Обыденны, хмуры были солдатские лица. Стрелки шли в очередной наряд.

Заложив руки за спину, Третья/ков шел в двух шагах впереди избегающего смотреть на него лейтенанта Нидерштрее. Его накинутая на плечи шинель крылато билась по ветру.

Все молчали.

Идя сбоку русского, Бертран Жуво внимательно, напряженно, в упор разглядьвал лицо Третьякова. Бертран Жуво – парижский приемыш, как ни старался, ничего не мог прочесть на этом уравновешенном и твердом лице.

Оно было замкнуто наглухо, на какие-то внутренние еще не потерявшие силы скрепы. Особенно поражал лоб – высокий, чистый,– лоб мыслителя. Откуда у большевика, у азиата мог быть такой лоб?

Одежда осужденного была поношена, грязна, и тем разительнее, заметнее было выражение спокойного достоинства и мысли на лице-то, чего не могли скрыть и унизить никакие лохмотья.

Почувствовав на себе упорный взгляд Жуво, Третьяков вкось посмотрел на солдата и вдруг едва заметно, одними уголками губ, ободряюще усмехнулся, как бы говоря: «Выше голову, парень, не дрейфь. Не в тебя же в конце концов будут стрелять».

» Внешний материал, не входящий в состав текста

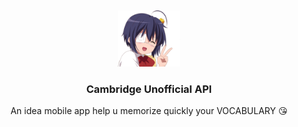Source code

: <a name="readme-top"></a>
<br />

<div align="center">
  <a href="https://github.com/datvn21">
    <img src="logoREADME.png" alt="Logo" width="100" height="90">
  </a>

  <h3 align="center">Cambridge Unofficial API</h3>

  <p align="center">
    An idea mobile app help u memorize quickly your VOCABULARY 😘 
    <br />
    <br />
  </p>
</div>
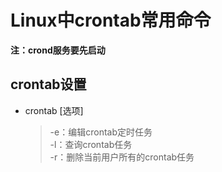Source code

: # Linux中crontab常用命令

**注：crond服务要先启动**

crontab设置
-----------

* crontab [选项]
  > -e：编辑crontab定时任务 <br/>
    -l：查询crontab任务 <br/>
    -r：删除当前用户所有的crontab任务 <br/>
    
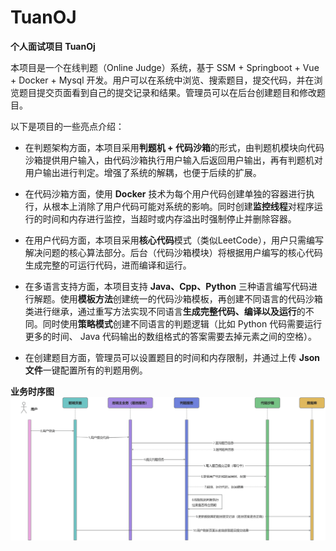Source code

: # TuanOJ
**个人面试项目 TuanOj**

本项目是一个在线判题（Online Judge）系统，基于 SSM + Springboot + Vue + Docker + Mysql 开发。用户可以在系统中浏览、搜索题目，提交代码，并在浏览题目提交页面看到自己的提交记录和结果。管理员可以在后台创建题目和修改题目。

以下是项目的一些亮点介绍：

- 在判题架构方面，本项目采用**判题机 + 代码沙箱**的形式，由判题机模块向代码沙箱提供用户输入，由代码沙箱执行用户输入后返回用户输出，再有判题机对用户输出进行判定。增强了系统的解耦，也便于后续的扩展。

- 在代码沙箱方面，使用 **Docker** 技术为每个用户代码创建单独的容器进行执行，从根本上消除了用户代码可能对系统的影响。同时创建**监控线程**对程序运行的时间和内存进行监控，当超时或内存溢出时强制停止并删除容器。

- 在用户代码方面，本项目采用**核心代码**模式（类似LeetCode），用户只需编写解决问题的核心算法部分。后台（代码沙箱模块）将根据用户编写的核心代码生成完整的可运行代码，进而编译和运行。

- 在多语言支持方面，本项目支持 **Java、Cpp、Python** 三种语言编写代码进行解题。使用**模板方法**创建统一的代码沙箱模板，再创建不同语言的代码沙箱类进行继承，通过重写方法实现不同语言**生成完整代码、编译以及运行**的不同。同时使用**策略模式**创建不同语言的判题逻辑（比如 Python 代码需要运行更多的时间、 Java 代码输出的数组格式的答案需要去掉元素之间的空格）。
- 在创建题目方面，管理员可以设置题目的时间和内存限制，并通过上传 **Json 文件**一键配置所有的判题用例。


**业务时序图**
![img](./.assets/tuanoj流程图.jpg)
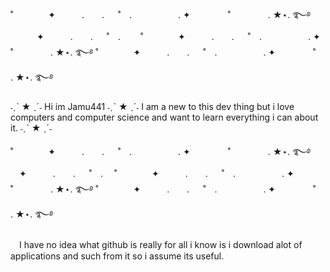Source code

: 
˚　　　　✦　　　.　　. 　 ˚　.　　　　　 . ✦　　　 　˚　　　　 . ★⋆. ࿐࿔ 
　　　✦　　　.　　. 　 ˚　.　　 ˚　　　　✦　　　.　　. 　 ˚　.　　　　　 . ✦　　　 　˚　　　　 . ★⋆. ࿐࿔ 
˚　　　　✦　　　.　　. 　 ˚　.　　　　　 . ✦　　　 　˚　　　　 . ★⋆. ࿐࿔ 

   ˗ˏˋ ★ ˎˊ˗ Hi im Jamu441 ˗ˏˋ ★ ˎˊ˗ I am a new to this dev thing but i love computers and computer science and want to learn everything i can about it. ˗ˏˋ ★ ˎˊ˗
   
˚　　　　✦　　　.　　. 　 ˚　.　　　　　 . ✦　　　 　˚　　　　 . ★⋆. ࿐࿔ 
　✦　　　.　　. 　 ˚　.　    ˚　　　　✦　　　.　　. 　 ˚　.　　　　　 . ✦　　　 　˚　　　　 . ★⋆. ࿐࿔ 
˚　　　　✦　　　.　　. 　 ˚　.　　　　　 . ✦　　　 　˚　　　　 . ★⋆. ࿐࿔   

　I have no idea what github is really for all i know is i download alot of applications and such from it so i assume its useful.
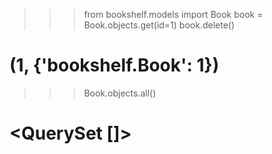 >>> from bookshelf.models import Book
>>> book = Book.objects.get(id=1)
>>> book.delete()
# (1, {'bookshelf.Book': 1})
>>> Book.objects.all()
# <QuerySet []>

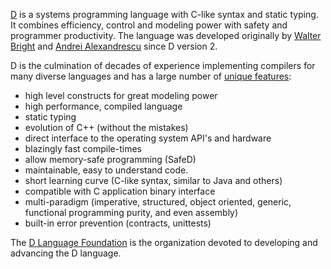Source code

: [D](https://dlang.org) is a systems programming language with
C-like syntax and static typing. It combines efficiency, control and modeling power with safety
and programmer productivity. The language was developed originally by [Walter Bright](https://en.wikipedia.org/wiki/Walter_Bright) and [Andrei
Alexandrescu](https://en.wikipedia.org/wiki/Andrei_Alexandrescu) since D version 2.

D is the culmination of decades of experience implementing compilers for many diverse languages and has a large number
of [unique features](http://dlang.org/overview.html):

- high level constructs for great modeling power
- high performance, compiled language
- static typing
- evolution of C++ (without the mistakes)
- direct interface to the operating system API's and hardware
- blazingly fast compile-times
- allow memory-safe programming (SafeD)
- maintainable, easy to understand code.
- short learning curve (C-like syntax, similar to Java and others)
- compatible with C application binary interface
- multi-paradigm (imperative, structured, object oriented, generic, functional programming purity, and even assembly)
- built-in error prevention (contracts, unittests)

The [D Language Foundation](https://dlang.org/foundation.html) is the organization devoted to developing and
advancing the D language.

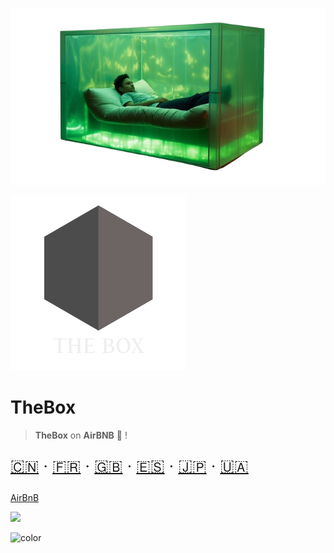 <!-- _coverpage.md -->

![logo](_media/thebox-green.png ':size=400')

![logo](_media/artwork/thebox-logo-invert.svg ':size=400:align=center')

# TheBox

> **TheBox** on **AirBNB** 🦄 !

<div style="font-size: 1.6rem">

[🇨🇳](README.zh-CN.md) ‧
[🇫🇷](README.fr.md) ‧
[🇬🇧](README.en.md) ‧
[🇪🇸](README.es.md) ‧
[🇯🇵](README.ja.md) ‧
[🇺🇦](README.uk.md)

</div>

[AirBnB](https://www.airbnb.de/rooms/638113290220817516?preview_for_ml=true&source_impression_id=p3_1702474313_zzOPpN9yz5Y9dSNR)

<!-- background image -->

![](_media/bg.png)

<!-- background color -->

![color](#333333)
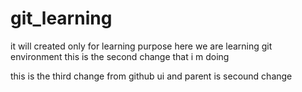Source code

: # git_learning
it will created only for learning purpose
here we are learning git environment
this is the second change that i m doing


this is the third change from github ui and parent is secound change
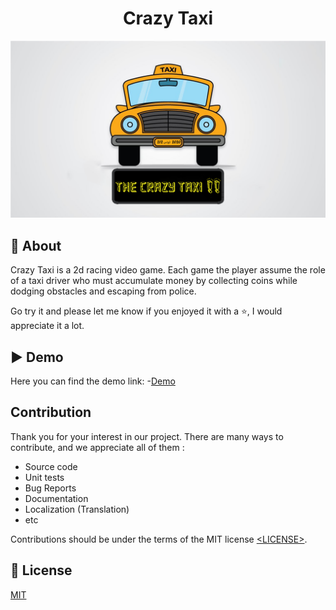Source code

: <h1 align="center">Crazy Taxi</h1>

![Image of Crazy Taxi Project](assets/logo.png)

## 🎯 About

Crazy Taxi is a 2d racing video game. Each game the player assume the role of a taxi driver who must accumulate money by collecting coins while dodging obstacles and escaping from police.

Go try it and please let me know if you enjoyed it with a ⭐️, I would appreciate it a lot.


## ▶️ Demo
Here you can find the demo link:
-[Demo](CMakeFiles/demo_xUuneOQ0.mp4)

## Contribution

Thank you for your interest in our project. There are many ways to contribute,
and we appreciate all of them :

- Source code
- Unit tests
- Bug Reports
- Documentation
- Localization (Translation)
- etc

Contributions should be under the terms of the MIT license [&lt;LICENSE&gt;](LICENSE).

## 📝 License

[MIT](https://github.com/Ahmed2021B/Crazy-Taxi/blob/main/LICENSE)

От этой короткой усмешки Жуво вдруг смешался и отвел глаза в сторону.

Что за чертовщина в самом деле? Кто кого гонит на смерть и кто кого должен не по нынешней, упаси бог, тотальной манере, а по солдатскому старому обычаю коротко, без обиняков ободрить?

А что же получается? Почему приговоренный спокойнее его, палача? Где обычная мера? Ах, Бертран, Бертран, дурят тебе голову…

Дорога, огибая холм, круто заворачивала к морю. За поворотом стоял одинокий столб, по распоряжению лейтенанта час назад вкопанный в прибрежный песок над ямой.

Подчеркнутый перистым багрянцем сполохов, столб этот чернел обуглено, зловеще. Идти дальше него было уже некуда.

Горка свеженасыпанного песка желтела за столбом… Юлиус Нидерштрее не имел никакого особого зла на русских, уважал традиции, а традиция военно-полевых судов диктовала хотя и негласно, но вполне определенно – столб, выкопанная заранее яма, шесть человек для исполнения приговора, офицер и врач, констатирующий смерть.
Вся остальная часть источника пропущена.